Record excerpts:
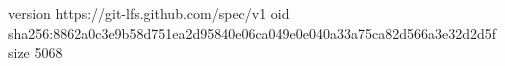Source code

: version https://git-lfs.github.com/spec/v1
oid sha256:8862a0c3e9b58d751ea2d95840e06ca049e0e040a33a75ca82d566a3e32d2d5f
size 5068
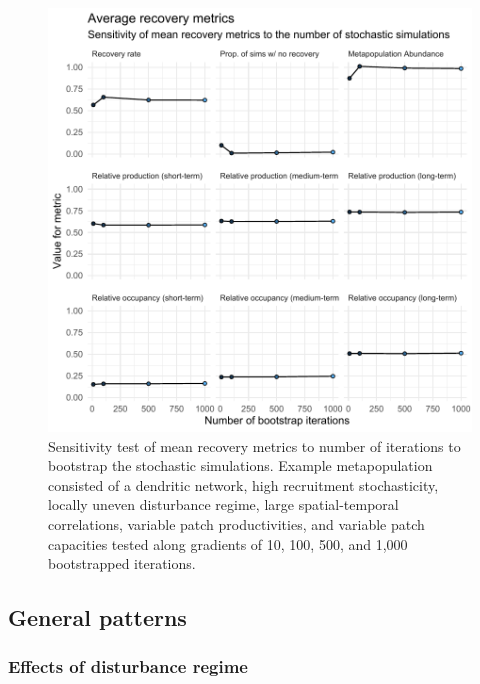 \documentclass[
]{article}
\begin{document}
\begin{figure}[H]

{\centering \includegraphics{Managing_for_ecological_surprises_in_metapopulations_files/figure-latex/bootstrap results-1} 

}

\caption{Sensitivity test of mean recovery metrics to number of iterations to bootstrap the stochastic simulations. Example metapopulation consisted of a dendritic network, high recruitment stochasticity, locally uneven disturbance regime, large spatial-temporal correlations, variable patch productivities, and variable patch capacities tested along gradients of 10, 100, 500, and 1,000 bootstrapped iterations.}\label{fig:bootstrap results}
\end{figure}
\newpage

\hypertarget{general-patterns}{%
\subsection{General patterns}\label{general-patterns}}

\hypertarget{effects-of-disturbance-regime}{%
\subsubsection{Effects of disturbance
regime}\label{effects-of-disturbance-regime}}
\end{document}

Work item:
Retype each entry exactly as it appears, excluding any image.

Exercise answer:
Source code

: version https://git-lfs.github.com/spec/v1
oid sha256:8862a0c3e9b58d751ea2d95840e06ca049e0e040a33a75ca82d566a3e32d2d5f
size 5068
 \documentclass[
]{article}
\begin{document}
\begin{figure}[H]

{\centering \includegraphics{Managing_for_ecological_surprises_in_metapopulations_files/figure-latex/bootstrap results-1} 

}

\caption{Sensitivity test of mean recovery metrics to number of iterations to bootstrap the stochastic simulations. Example metapopulation consisted of a dendritic network, high recruitment stochasticity, locally uneven disturbance regime, large spatial-temporal correlations, variable patch productivities, and variable patch capacities tested along gradients of 10, 100, 500, and 1,000 bootstrapped iterations.}\label{fig:bootstrap results}
\end{figure}
\newpage

\hypertarget{general-patterns}{%
\subsection{General patterns}\label{general-patterns}}

\hypertarget{effects-of-disturbance-regime}{%
\subsubsection{Effects of disturbance
regime}\label{effects-of-disturbance-regime}}
\end{document}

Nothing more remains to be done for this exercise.